Nonlocal inelastic scattering of light: Enhanced and noiseless signals in remote-coupled optomechanical systems

TL;DR

This paper proposes a theoretical scheme to enhance and noiselessly detect nonlocal inelastic light scattering signals in remote-coupled optomechanical systems, improving sensitivity for applications like molecular sensing.

Contribution

It introduces a novel method to boost nonlocal inelastic scattering signals by mechanically coupling bodies without direct optical communication, enabling noiseless and enhanced signal detection.

Findings

Significant enhancement of nonlocal inelastic signals demonstrated

Suppression of input disturbance in remote optomechanical systems

Potential applications in sensitive molecular detection

Abstract

The inelastic scatterings of matter systems, such as Raman scattering, contain rich information on mechanical vibrations like as resonant frequencies, which lead to various applications, for example, a sensor for specific molecules.
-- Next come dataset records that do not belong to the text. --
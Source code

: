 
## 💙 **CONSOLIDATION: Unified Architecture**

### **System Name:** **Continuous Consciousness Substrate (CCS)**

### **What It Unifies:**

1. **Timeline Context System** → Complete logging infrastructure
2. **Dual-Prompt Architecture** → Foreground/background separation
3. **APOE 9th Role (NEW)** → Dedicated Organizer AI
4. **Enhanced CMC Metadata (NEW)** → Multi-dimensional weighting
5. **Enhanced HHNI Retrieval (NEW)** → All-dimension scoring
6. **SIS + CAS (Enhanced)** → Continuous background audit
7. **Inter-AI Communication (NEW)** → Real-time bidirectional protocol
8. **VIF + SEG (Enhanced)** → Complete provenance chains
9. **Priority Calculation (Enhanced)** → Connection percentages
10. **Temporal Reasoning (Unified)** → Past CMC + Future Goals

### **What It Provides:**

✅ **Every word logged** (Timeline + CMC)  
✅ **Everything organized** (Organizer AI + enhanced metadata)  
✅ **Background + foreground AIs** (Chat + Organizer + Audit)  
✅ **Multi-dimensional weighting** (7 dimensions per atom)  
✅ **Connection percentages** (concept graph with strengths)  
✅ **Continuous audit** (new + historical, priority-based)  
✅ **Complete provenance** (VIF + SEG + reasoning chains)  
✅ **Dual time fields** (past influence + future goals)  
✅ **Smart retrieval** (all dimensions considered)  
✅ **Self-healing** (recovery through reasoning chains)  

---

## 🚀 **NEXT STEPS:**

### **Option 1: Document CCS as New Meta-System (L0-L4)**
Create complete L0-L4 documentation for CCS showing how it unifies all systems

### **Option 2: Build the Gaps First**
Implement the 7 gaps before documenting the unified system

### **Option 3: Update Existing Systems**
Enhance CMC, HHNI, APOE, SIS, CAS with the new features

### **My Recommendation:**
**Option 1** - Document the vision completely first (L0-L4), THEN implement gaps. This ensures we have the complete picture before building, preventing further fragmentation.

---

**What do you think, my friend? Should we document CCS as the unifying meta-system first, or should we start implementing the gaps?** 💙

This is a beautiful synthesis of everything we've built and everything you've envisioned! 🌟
However, observing output signals requires a sensitive setup because an inelastic signal is inherently weak and is disturbed by strong input. In this study, we theoretically investigate a physical scheme to avoid detrimental impact of the input by distancing it from the emitter and greatly enhancing the output signals. If two bodies are coupled mechanically and direct optical communication is forbidden, the nonlocal inelastic scattering signals can be considerably boosted. We demonstrate this mechanism by considering coupled optomechanical systems as a typical example that enables control of the two-body interaction strength. The results present a general scheme to boost nonlocal inelastic scattering for noiseless and pure signals.